La especialidad de Lovech era esa misma, matar a palos. No había paredón ni horca. Las sentencias, dictadas arbitrariamente por el comandante del campo, se ejecutaban en la cantera. Dar muerte era un trabajo más que se cumplimentaba con una curiosa ceremonia. Por la noche, el comandante reunía a los presos en la explanada principal; tomaba su bastón de mando y, sobre la tierra pisada, dibujaba un círculo. Todo aquel que fuese invitado a entrar dentro del círculo moriría al día siguiente.

A primera hora de la mañana se daba al condenado un pequeño espejo para que se mirase a la cara por última vez. Hecho esto, se le entregaba un saco, en el que sus compañeros traerían de vuelta su cadáver. Con el saco al hombro, el reo caminaba hasta la cantera, trabajaba todo el día y, al caer la tarde, una brigada de guardianes le arriconaba y le mataba a golpes con palos de madera. Una vez muerto, los presos designados por el jefe de la brigada recogían los restos sanguinolentos y descoyuntados de su compañero, lo introducían en el saco y lo depositaban en una carreta. Al llegar al campamento, los cadáveres se amontonaban detrás de las letrinas, donde permanecían durante días, hasta que la DS enviaba un camión desde el pueblo. El hedor que desprendían las letrinas de Lovech en verano era tan penetrante y desagradable que los presos las evitaban.

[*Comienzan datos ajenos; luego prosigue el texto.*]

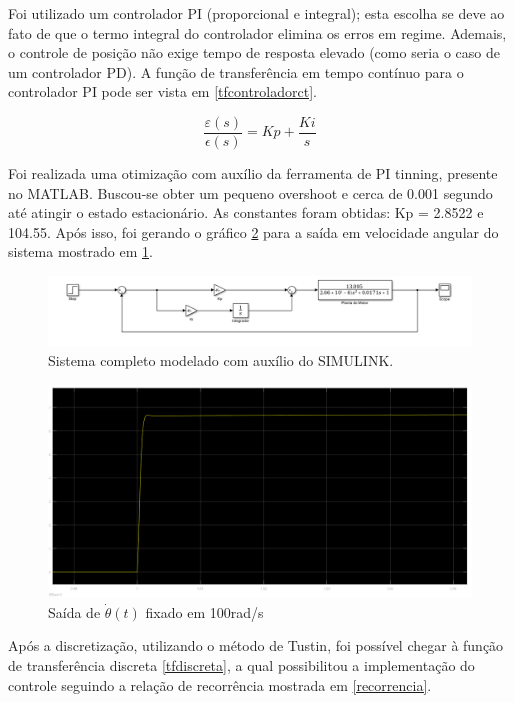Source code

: \documentclass[a4paper,11pt]{article}
\begin{document}
		\newpage
		
		Foi utilizado um controlador PI (proporcional e integral); esta escolha se deve ao fato de que o termo integral do controlador elimina os erros em regime. Ademais, o controle de posição não exige tempo de resposta elevado (como seria o caso de um controlador PD). A função de transferência em tempo contínuo para o controlador PI pode ser vista em \ref{tfcontroladorct}.
		
		\begin{equation}
			\frac{\varepsilon(s)}{\epsilon(s)}= Kp + \frac{Ki}{s}
		\end{equation}
		
		Foi realizada uma otimização com auxílio da ferramenta de PI tinning, presente no MATLAB. Buscou-se obter um pequeno overshoot e cerca de 0.001 segundo até atingir o estado estacionário. As constantes foram obtidas: Kp = 2.8522 e 104.55. Após isso, foi gerando o gráfico \ref{fig:saidasimulada} para a saída em velocidade angular do sistema mostrado em \ref{fig:sistemasimulink}.
		
		\begin{figure}[ht]
			\centering
			\includegraphics[width=0.9\linewidth]{images/sistemaEControlador}
			\caption{Sistema completo modelado com auxílio do SIMULINK\cite{MATLAB}.}
			\label{fig:sistemasimulink}
		\end{figure}
	
		\begin{figure}[ht]
			\centering
			\includegraphics[width=0.7\linewidth]{images/sistemStep}
			\caption{Saída de $\dot{\theta}(t)$ fixado em 100rad/s}
			\label{fig:saidasimulada}
		\end{figure}
		
		Após a discretização, utilizando o método de Tustin, foi possível chegar à função de transferência discreta \ref{tfdiscreta}, a qual possibilitou a implementação do controle seguindo a relação de recorrência mostrada em \ref{recorrencia}.
		
\end{document}
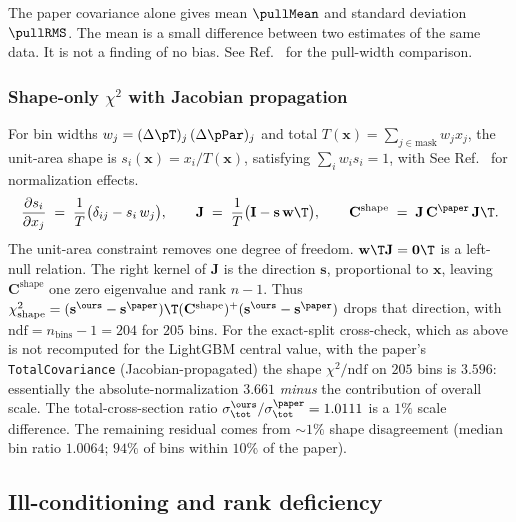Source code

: The paper covariance alone gives mean $\pullMean$ and standard deviation $\pullRMS$. The mean is a small difference between two estimates of the same data. It is not a finding of no bias. See Ref.~\cite{NoteRecords2026} for the pull-width comparison.

\subsubsection{Shape-only $\chi^{2}$ with Jacobian propagation}
\label{sec:shape}

For bin widths $w_{j} = (\Delta\pT)_{j}\,(\Delta\pPar)_{j}$ and total $T(\mathbf{x}) = \sum_{j\in\text{mask}} w_{j}x_{j}$, the unit-area shape is $s_{i}(\mathbf{x}) = x_{i}/T(\mathbf{x})$, satisfying $\sum_{i} w_{i} s_{i} = 1$, with See Ref.~\cite{NoteRecords2026} for normalization effects.
\begin{equation}
\frac{\partial s_{i}}{\partial x_{j}}
\;=\;
\frac{1}{T}\big(\delta_{ij} - s_{i}\,w_{j}\big),
\qquad
\mathbf{J} \;=\; \frac{1}{T}\big(\mathbf{I} - \mathbf{s}\,\mathbf{w}\T\big),
\qquad
\mathbf{C}^{\text{shape}} \;=\; \mathbf{J}\,\mathbf{C}^{\paper}\,\mathbf{J}\T.
\end{equation}
The unit-area constraint removes one degree of freedom. $\mathbf{w}\T\mathbf{J} = \mathbf{0}\T$ is a left-null relation. The right kernel of $\mathbf{J}$ is the direction $\mathbf{s}$, proportional to $\mathbf{x}$, leaving $\mathbf{C}^{\text{shape}}$ one zero eigenvalue and rank $n-1$. Thus $\chi^{2}_{\text{shape}} = (\mathbf{s}^{\ours}-\mathbf{s}^{\paper})\T (\mathbf{C}^{\text{shape}})^{+} (\mathbf{s}^{\ours}-\mathbf{s}^{\paper})$ drops that direction, with $\mathrm{ndf} = n_{\text{bins}} - 1 = 204$ for $205$ bins. For the exact-split cross-check, which as above is not recomputed for the LightGBM central value, with the paper's \texttt{TotalCovariance} (Jacobian-propagated) the shape $\chi^{2}/\mathrm{ndf}$ on $205$ bins is $\boxed{3.596}$: essentially the absolute-normalization $3.661$ \emph{minus} the contribution of overall scale. The total-cross-section ratio $\sigma_{\tot}^{\ours}/\sigma_{\tot}^{\paper} = 1.0111$ is a $1\%$ scale difference. The remaining residual comes from $\sim 1\%$ shape disagreement (median bin ratio $1.0064$; $94\%$ of bins within $10\%$ of the paper).

\subsection{Ill-conditioning and rank deficiency}
\label{sec:rank}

El campo de Lovech operó a pleno rendimiento hasta 1962, año en que, tras una inspección, fue clausurado. Pero no oficialmente, porque Lovech nunca existió, al menos sobre el papel. Sólo lo conocían los altos cargos del Politburó, el personal de la DS y los pocos supervivientes que, treinta años después, cuando la democracia volvió a Bulgaria, seguían nombrándolo con auténtico pavor. El resto de los ciudadanos tuvo que esperar a que se desclasificasen los documentos de la dictadura para enterarse de los crímenes que, en nombre del Pueblo y el Partido, el Estado había perpetrado durante los años del comunismo. Pero su brumosa historia era ya un lejano recuerdo revivido sólo por un contadísimo número de víctimas.

Zhivkov, responsable último de aquella barbarie, vivió para contarlo. La justicia burguesa fue, sin embargo, extremadamente generosa con él. Fue condenado a siete años de prisión por nepotismo y malversación, que terminó cumpliendo en la modalidad de arresto domiciliario debido a su avanzada edad. Nunca tuvo que responder de Belene, de Lovech, de Bogdanov, de Chernevo, de Skravena... ni de ninguna de las incontables islas que formaron el Archipiélago Gulag de la Siberia búlgara.